Die Curies ahnen nicht, welche Gefahr von ihren radioaktiven Proben ausgeht. Unbefangen nehmen sie sie in die Hand.
Proben von Metallen, Metallverbindungen oder Mineralien werden von Marie auf eine Metallplatte gelegt und analysiert. Von überall her hat sie sich die Proben zusammengeborgt. Sie sucht nach etwas ganz Bestimmtem. Nach etwas, was man nicht sehen, nicht fühlen, nicht schmecken und nicht hören kann und von dem kaum einer ahnt, dass es existiert. Sie sucht nach einer Strahlung, die bestimmte Stoffe aussenden. Eine unbekannte, unerklärliche, noch unerforschte Strahlung. Das Schwermetall Uran gibt sie ab. Ganz schwach nur, aber mit dem Elektrometer messbar. Der Physiker Henri Becquerel hatte diese Strahlung bei Versuchen mit Uransalzen zufällig bemerkt, war der Sache aber nicht weiter nachgegangen. Marie erschienen diese geheimnisvollen Strahlen sofort interessant. Ein lohnendes, vielversprechendes Thema für ihre Doktorarbeit.

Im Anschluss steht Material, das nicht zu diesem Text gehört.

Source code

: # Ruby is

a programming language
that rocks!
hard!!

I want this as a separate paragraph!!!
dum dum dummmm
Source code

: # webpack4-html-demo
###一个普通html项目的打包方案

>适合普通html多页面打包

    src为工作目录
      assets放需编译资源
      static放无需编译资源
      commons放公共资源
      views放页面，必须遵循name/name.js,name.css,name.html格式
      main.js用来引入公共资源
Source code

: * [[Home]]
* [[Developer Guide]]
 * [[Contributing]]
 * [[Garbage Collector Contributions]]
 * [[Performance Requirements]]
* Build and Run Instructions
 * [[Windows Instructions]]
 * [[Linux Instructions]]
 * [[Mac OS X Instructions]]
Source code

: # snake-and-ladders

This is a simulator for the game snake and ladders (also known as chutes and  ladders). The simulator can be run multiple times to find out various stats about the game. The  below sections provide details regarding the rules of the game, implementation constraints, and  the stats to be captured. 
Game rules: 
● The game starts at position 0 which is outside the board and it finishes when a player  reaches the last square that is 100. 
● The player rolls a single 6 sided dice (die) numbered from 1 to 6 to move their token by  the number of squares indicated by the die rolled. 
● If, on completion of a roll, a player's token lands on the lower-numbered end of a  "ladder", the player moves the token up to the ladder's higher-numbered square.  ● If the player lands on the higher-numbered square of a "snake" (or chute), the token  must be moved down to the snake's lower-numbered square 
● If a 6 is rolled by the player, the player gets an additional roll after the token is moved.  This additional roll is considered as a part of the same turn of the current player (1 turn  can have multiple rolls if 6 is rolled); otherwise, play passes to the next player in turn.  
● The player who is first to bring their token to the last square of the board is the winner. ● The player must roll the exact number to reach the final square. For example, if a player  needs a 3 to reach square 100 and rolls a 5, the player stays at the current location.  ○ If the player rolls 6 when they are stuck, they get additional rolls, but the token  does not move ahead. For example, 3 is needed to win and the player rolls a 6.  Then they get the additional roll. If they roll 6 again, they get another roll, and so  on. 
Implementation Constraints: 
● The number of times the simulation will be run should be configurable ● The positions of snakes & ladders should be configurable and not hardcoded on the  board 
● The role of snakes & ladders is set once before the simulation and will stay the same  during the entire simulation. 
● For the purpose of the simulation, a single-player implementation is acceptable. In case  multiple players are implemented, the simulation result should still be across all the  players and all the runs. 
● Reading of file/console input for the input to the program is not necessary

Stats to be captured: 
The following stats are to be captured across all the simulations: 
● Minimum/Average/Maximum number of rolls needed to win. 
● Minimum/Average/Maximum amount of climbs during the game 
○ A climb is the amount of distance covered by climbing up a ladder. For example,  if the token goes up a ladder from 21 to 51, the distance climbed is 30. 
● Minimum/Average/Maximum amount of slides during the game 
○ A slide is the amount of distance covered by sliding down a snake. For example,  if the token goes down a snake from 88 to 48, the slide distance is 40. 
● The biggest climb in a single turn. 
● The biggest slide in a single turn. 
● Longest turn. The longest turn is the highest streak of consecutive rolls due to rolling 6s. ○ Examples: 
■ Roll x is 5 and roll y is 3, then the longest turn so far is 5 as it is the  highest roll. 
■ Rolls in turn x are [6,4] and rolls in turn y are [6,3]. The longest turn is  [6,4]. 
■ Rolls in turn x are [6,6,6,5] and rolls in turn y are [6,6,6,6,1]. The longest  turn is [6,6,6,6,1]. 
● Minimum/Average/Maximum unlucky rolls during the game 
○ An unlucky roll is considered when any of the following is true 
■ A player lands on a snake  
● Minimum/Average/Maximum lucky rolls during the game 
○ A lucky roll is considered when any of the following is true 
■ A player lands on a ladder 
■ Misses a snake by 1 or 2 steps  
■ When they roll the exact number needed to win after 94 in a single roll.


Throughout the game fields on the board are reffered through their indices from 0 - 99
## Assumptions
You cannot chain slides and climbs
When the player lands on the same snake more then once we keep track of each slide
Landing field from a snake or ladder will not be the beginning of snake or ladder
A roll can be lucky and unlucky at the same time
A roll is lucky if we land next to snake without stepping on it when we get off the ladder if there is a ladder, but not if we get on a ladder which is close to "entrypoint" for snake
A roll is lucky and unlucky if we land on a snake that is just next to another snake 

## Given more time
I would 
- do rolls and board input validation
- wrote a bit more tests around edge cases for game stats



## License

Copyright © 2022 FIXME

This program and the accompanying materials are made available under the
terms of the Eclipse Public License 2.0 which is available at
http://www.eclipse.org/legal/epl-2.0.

Jetzt möchte sie herausfinden, ob noch weitere Stoffe eine ähnliche Strahlung wie das Uran aussenden, und untersucht systematisch alle bekannten chemischen Elemente. Zuletzt hat sie ein kleines Stück Thorium, wie das Uran ein Metall, auf die Platte gelegt. Sie blickt auf die Anzeige des Elektrometers. Auf einmal ist sie hellwach. Also auch das Thorium - es strahlt ebenso wie das Uran! Warum nur? Wo kommt die Strahlung her? Wie lässt sie sich erklären? Marie Curie ahnt, dass sie dabei ist, ein Fenster in eine unbekannte Welt zu öffnen. Um sich beim Erforschen dieser fremden Welt wenigstens an einem Namen festhalten zu können, nennt sie die neue Strahlung Radioaktivität.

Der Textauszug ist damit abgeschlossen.